### EXERCISE INPUTS
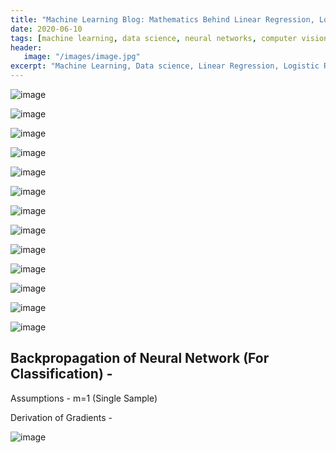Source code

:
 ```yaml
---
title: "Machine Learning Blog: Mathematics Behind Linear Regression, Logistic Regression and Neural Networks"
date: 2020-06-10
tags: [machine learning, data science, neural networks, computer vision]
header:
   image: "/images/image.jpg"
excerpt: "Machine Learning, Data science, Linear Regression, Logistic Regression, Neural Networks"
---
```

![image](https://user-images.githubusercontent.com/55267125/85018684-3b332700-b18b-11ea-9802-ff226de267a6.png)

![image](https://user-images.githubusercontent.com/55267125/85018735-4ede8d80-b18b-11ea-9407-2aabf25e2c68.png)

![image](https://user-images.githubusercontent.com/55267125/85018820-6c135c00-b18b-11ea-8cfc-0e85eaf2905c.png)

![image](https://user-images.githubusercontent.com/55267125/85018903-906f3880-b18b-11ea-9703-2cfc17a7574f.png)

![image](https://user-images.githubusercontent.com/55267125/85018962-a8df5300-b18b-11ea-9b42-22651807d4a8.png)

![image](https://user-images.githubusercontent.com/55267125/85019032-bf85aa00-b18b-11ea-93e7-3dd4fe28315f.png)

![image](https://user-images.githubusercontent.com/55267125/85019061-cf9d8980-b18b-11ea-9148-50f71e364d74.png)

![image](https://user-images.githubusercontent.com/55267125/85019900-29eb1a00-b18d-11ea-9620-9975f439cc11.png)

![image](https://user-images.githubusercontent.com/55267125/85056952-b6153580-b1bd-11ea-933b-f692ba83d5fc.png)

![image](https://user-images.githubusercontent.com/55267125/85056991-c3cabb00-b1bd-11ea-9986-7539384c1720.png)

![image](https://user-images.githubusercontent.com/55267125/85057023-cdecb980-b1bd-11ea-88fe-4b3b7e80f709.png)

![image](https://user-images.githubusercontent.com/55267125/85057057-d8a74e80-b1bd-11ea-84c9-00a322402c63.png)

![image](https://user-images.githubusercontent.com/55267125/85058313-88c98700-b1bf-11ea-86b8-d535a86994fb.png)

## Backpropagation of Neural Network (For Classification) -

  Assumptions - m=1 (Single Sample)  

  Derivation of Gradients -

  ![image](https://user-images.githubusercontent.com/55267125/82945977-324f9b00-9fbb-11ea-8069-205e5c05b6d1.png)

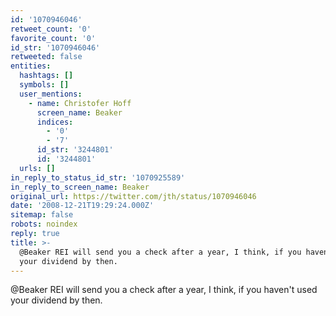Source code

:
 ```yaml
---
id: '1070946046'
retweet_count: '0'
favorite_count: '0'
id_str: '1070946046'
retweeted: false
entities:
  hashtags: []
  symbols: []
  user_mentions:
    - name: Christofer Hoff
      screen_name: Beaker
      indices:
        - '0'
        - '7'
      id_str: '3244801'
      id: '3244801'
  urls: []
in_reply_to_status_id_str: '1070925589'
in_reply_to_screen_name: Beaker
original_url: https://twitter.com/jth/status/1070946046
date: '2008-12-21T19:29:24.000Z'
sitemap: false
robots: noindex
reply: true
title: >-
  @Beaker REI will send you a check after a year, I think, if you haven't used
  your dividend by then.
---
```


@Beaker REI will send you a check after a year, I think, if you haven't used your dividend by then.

### AIM OF THE EXERCISE
Leave the images out. Set down all of the material above exactly.

### EXERCISE RESPONSE
Source code

:
 ```yaml
---
title: "Machine Learning Blog: Mathematics Behind Linear Regression, Logistic Regression and Neural Networks"
date: 2020-06-10
tags: [machine learning, data science, neural networks, computer vision]
header:
   image: "/images/image.jpg"
excerpt: "Machine Learning, Data science, Linear Regression, Logistic Regression, Neural Networks"
---
```

![image](https://user-images.githubusercontent.com/55267125/85018684-3b332700-b18b-11ea-9802-ff226de267a6.png)

![image](https://user-images.githubusercontent.com/55267125/85018735-4ede8d80-b18b-11ea-9407-2aabf25e2c68.png)

![image](https://user-images.githubusercontent.com/55267125/85018820-6c135c00-b18b-11ea-8cfc-0e85eaf2905c.png)

![image](https://user-images.githubusercontent.com/55267125/85018903-906f3880-b18b-11ea-9703-2cfc17a7574f.png)

![image](https://user-images.githubusercontent.com/55267125/85018962-a8df5300-b18b-11ea-9b42-22651807d4a8.png)

![image](https://user-images.githubusercontent.com/55267125/85019032-bf85aa00-b18b-11ea-93e7-3dd4fe28315f.png)

![image](https://user-images.githubusercontent.com/55267125/85019061-cf9d8980-b18b-11ea-9148-50f71e364d74.png)

![image](https://user-images.githubusercontent.com/55267125/85019900-29eb1a00-b18d-11ea-9620-9975f439cc11.png)

![image](https://user-images.githubusercontent.com/55267125/85056952-b6153580-b1bd-11ea-933b-f692ba83d5fc.png)

![image](https://user-images.githubusercontent.com/55267125/85056991-c3cabb00-b1bd-11ea-9986-7539384c1720.png)

![image](https://user-images.githubusercontent.com/55267125/85057023-cdecb980-b1bd-11ea-88fe-4b3b7e80f709.png)

![image](https://user-images.githubusercontent.com/55267125/85057057-d8a74e80-b1bd-11ea-84c9-00a322402c63.png)

![image](https://user-images.githubusercontent.com/55267125/85058313-88c98700-b1bf-11ea-86b8-d535a86994fb.png)

## Backpropagation of Neural Network (For Classification) -

  Assumptions - m=1 (Single Sample)  

  Derivation of Gradients -

  ![image](https://user-images.githubusercontent.com/55267125/82945977-324f9b00-9fbb-11ea-8069-205e5c05b6d1.png)

Source code

:
 ```yaml
---
id: '1070946046'
retweet_count: '0'
favorite_count: '0'
id_str: '1070946046'
retweeted: false
entities:
  hashtags: []
  symbols: []
  user_mentions:
    - name: Christofer Hoff
      screen_name: Beaker
      indices:
        - '0'
        - '7'
      id_str: '3244801'
      id: '3244801'
  urls: []
in_reply_to_status_id_str: '1070925589'
in_reply_to_screen_name: Beaker
original_url: https://twitter.com/jth/status/1070946046
date: '2008-12-21T19:29:24.000Z'
sitemap: false
robots: noindex
reply: true
title: >-
  @Beaker REI will send you a check after a year, I think, if you haven't used
  your dividend by then.
---
```


@Beaker REI will send you a check after a year, I think, if you haven't used your dividend by then.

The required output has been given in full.